The kitchen of Renz's childhood was unremarkable, it was the same open-fire traditional stove at its center that millions of other families used. She watched the women she admired cook over flame and was drawn in early, long before she was supposed to be. Waking up to the sting of breakfast smoke was familiar long before it was something she thought to question. So was the asthma. It was just another fact of life, managed and accepted, until the family stopped cooking with open fire years later and it quietly disappeared. Nobody made a big deal of it at the time. Renz would spend the next two decades figuring out why that bothered her.
But it was not the only thing she was paying attention to. Over the years, she could see a broader picture taking shape: health gaps, women who worked hard in conditions that gave very little back, and a community whose potential was quietly being worn down by the accumulation of small, unaddressed problems.

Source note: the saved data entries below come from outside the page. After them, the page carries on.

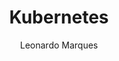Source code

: ---
layout: post
title: "Kubernetes"
author: "Leonardo Marques"
categories: kubernetes
tags: [kubernetes]
image: kubernetes.png
---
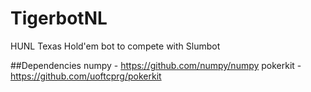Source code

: # TigerbotNL
HUNL Texas Hold'em bot to compete with Slumbot

##Dependencies
numpy - https://github.com/numpy/numpy
pokerkit - https://github.com/uoftcprg/pokerkit

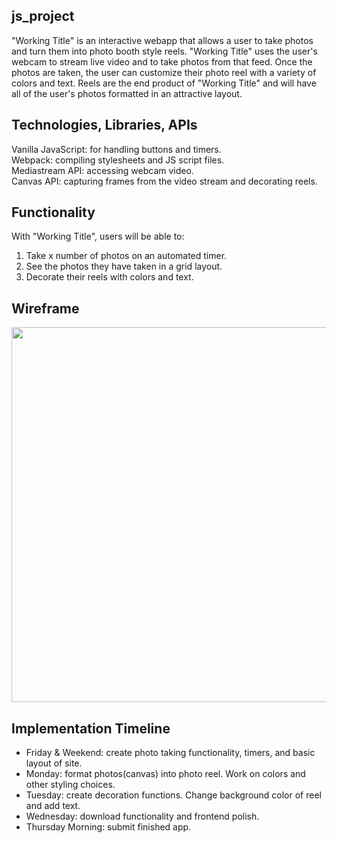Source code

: ## js_project
"Working Title" is an interactive webapp that allows a user to take photos and turn them into photo booth style reels. "Working Title" uses the user's webcam to stream live video and to take photos from that feed. Once the photos are taken, the user can customize their photo reel with a variety of colors and text. Reels are the end product of "Working Title" and will have all of the user's photos formatted in an attractive layout.

## Technologies, Libraries, APIs
Vanilla JavaScript: for handling buttons and timers.
<br>
Webpack: compiling stylesheets and JS script files.
<br>
Mediastream API: accessing webcam video.
<br>
Canvas API: capturing frames from the video stream and decorating reels.

## Functionality

With "Working Title", users will be able to:
<ol>
  <li>Take x number of photos on an automated timer.</li>
  <li>See the photos they have taken in a grid layout.</li>
  <li>Decorate their reels with colors and text.</li>
</ol>


## Wireframe

<img src="https://github.com/gmirzayev/JSProject/blob/e020b81c3a80f71269611412e4f6c221c72da467/wireframe.png" width="600"> 

## Implementation Timeline
<ul>
  <li>Friday & Weekend: create photo taking functionality, timers, and basic layout of site.</li>
  <li>Monday: format photos(canvas) into photo reel. Work on colors and other styling choices.</li>
  <li>Tuesday: create decoration functions. Change background color of reel and add text.</li>
  <li>Wednesday: download functionality and frontend polish.</li>
  <li>Thursday Morning: submit finished app.</li>
<ul>

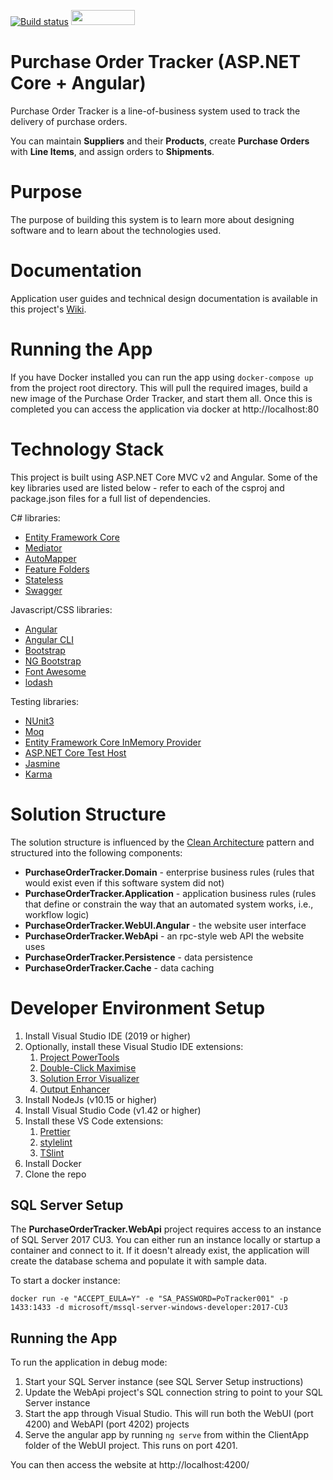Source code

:[![Build status](https://dev.azure.com/purchase-order-tracker/Purchase%20Order%20Tracker%20-%20Angular/_apis/build/status/Purchase%20Order%20Tracker%20-%20Angular%20.NET%20Core)](https://dev.azure.com/purchase-order-tracker/Purchase%20Order%20Tracker%20-%20Angular/_build/latest?definitionId=2)
<a href="https://sonarcloud.io/dashboard?id=purchase-order-tracker-aspnetcore_angular"><img src="https://sonarcloud.io/images/project_badges/sonarcloud-white.svg" height="24" width="102" ></a>

# Purchase Order Tracker (ASP.NET Core + Angular)

Purchase Order Tracker is a line-of-business system used to track the delivery of purchase orders.

You can maintain **Suppliers** and their **Products**, create **Purchase Orders** with **Line Items**, and assign orders to **Shipments**.

# Purpose

The purpose of building this system is to learn more about designing software and to learn about the technologies used.

# Documentation

Application user guides and technical design documentation is available in this project's [Wiki](https://github.com/kierendixon/purchase-order-tracker-aspnetcore_angular/wiki).

# Running the App

If you have Docker installed you can run the app using `docker-compose up` from the project root directory.
This will pull the required images, build a new image of the Purchase Order Tracker, and start them all.
Once this is completed you can access the application via docker at http://localhost:80

# Technology Stack

This project is built using ASP.NET Core MVC v2 and Angular. Some of the key libraries used are listed below - refer to each of the csproj and package.json files for a full list of dependencies.

C# libraries:

- [Entity Framework Core](https://docs.microsoft.com/en-us/ef/core/)
- [Mediator](https://github.com/jbogard/MediatR)
- [AutoMapper](https://github.com/AutoMapper/AutoMapper)
- [Feature Folders](https://github.com/OdeToCode/AddFeatureFolders)
- [Stateless](https://github.com/dotnet-state-machine/stateless)
- [Swagger](https://github.com/domaindrivendev/Swashbuckle.AspNetCore)

Javascript/CSS libraries:

- [Angular](https://angular.io/)
- [Angular CLI](https://angular.io/cli)
- [Bootstrap](https://getbootstrap.com/)
- [NG Bootstrap](https://ng-bootstrap.github.io)
- [Font Awesome](http://fontawesome.io)
- [lodash](https://lodash.com)

Testing libraries:

- [NUnit3](https://github.com/nunit/docs/wiki)
- [Moq](https://github.com/moq/moq4)
- [Entity Framework Core InMemory Provider](https://docs.microsoft.com/en-us/ef/core/providers/in-memory/)
- [ASP.NET Core Test Host](https://www.nuget.org/packages/Microsoft.AspNetCore.TestHost)
- [Jasmine](https://jasmine.github.io/)
- [Karma](https://karma-runner.github.io)

# Solution Structure

The solution structure is influenced by the [Clean Architecture](https://blog.cleancoder.com/uncle-bob/2012/08/13/the-clean-architecture.html) pattern and structured into the following components:

- **PurchaseOrderTracker.Domain** - enterprise business rules (rules that would exist even if this software system did not)
- **PurchaseOrderTracker.Application** - application business rules (rules that define or constrain the way that an automated system works, i.e., workflow logic)
- **PurchaseOrderTracker.WebUI.Angular** - the website user interface
- **PurchaseOrderTracker.WebApi** - an rpc-style web API the website uses
- **PurchaseOrderTracker.Persistence** - data persistence
- **PurchaseOrderTracker.Cache** - data caching

# Developer Environment Setup

1. Install Visual Studio IDE (2019 or higher)
1. Optionally, install these Visual Studio IDE extensions:
   1. [Project PowerTools](https://marketplace.visualstudio.com/items?itemName=ms-madsk.ProjectFileTools)
   1. [Double-Click Maximise](https://marketplace.visualstudio.com/items?itemName=VisualStudioPlatformTeam.Double-ClickMaximize)
   1. [Solution Error Visualizer](https://marketplace.visualstudio.com/items?itemName=VisualStudioPlatformTeam.SolutionErrorVisualizer)
   1. [Output Enhancer](https://marketplace.visualstudio.com/items?itemName=NikolayBalakin.Outputenhancer)
1. Install NodeJs (v10.15 or higher)
1. Install Visual Studio Code (v1.42 or higher)
1. Install these VS Code extensions:
   1. [Prettier](https://marketplace.visualstudio.com/items?itemName=esbenp.prettier-vscode)
   1. [stylelint](https://marketplace.visualstudio.com/items?itemName=shinnn.stylelint)
   1. [TSlint](https://marketplace.visualstudio.com/items?itemName=ms-vscode.vscode-typescript-tslint-plugin)
1. Install Docker
1. Clone the repo

## SQL Server Setup

The **PurchaseOrderTracker.WebApi** project requires access to an instance of SQL Server 2017 CU3. You can either run an instance locally or startup a container and connect to it. If it doesn't already exist, the application will create the database schema and populate it with sample data.

To start a docker instance:

`docker run -e "ACCEPT_EULA=Y" -e "SA_PASSWORD=PoTracker001" -p 1433:1433 -d microsoft/mssql-server-windows-developer:2017-CU3`

## Running the App

To run the application in debug mode:

1. Start your SQL Server instance (see SQL Server Setup instructions)
2. Update the WebApi project's SQL connection string to point to your SQL Server instance
3. Start the app through Visual Studio. This will run both the WebUI (port 4200) and WebAPI (port 4202) projects
4. Serve the angular app by running `ng serve` from within the ClientApp folder of the WebUI project. This runs on port 4201.

You can then access the website at http://localhost:4200/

What she did with that awareness said a lot about who she was becoming. She was frustrated. The problems around her were real and visible, and yet life seemed to carry on as though they were simply the way things were. At 15, convinced that change had to start somewhere official, she ran for Chairman of the Sangguniang Kabataan, the local youth council, and won. What she found inside was more complicated than she expected. The problems were even deeper than she had seen from the outside, and the machinery of change moved slowly. She was listening. She was also, for the first time, learning the difference between wanting things to change and knowing how to change them.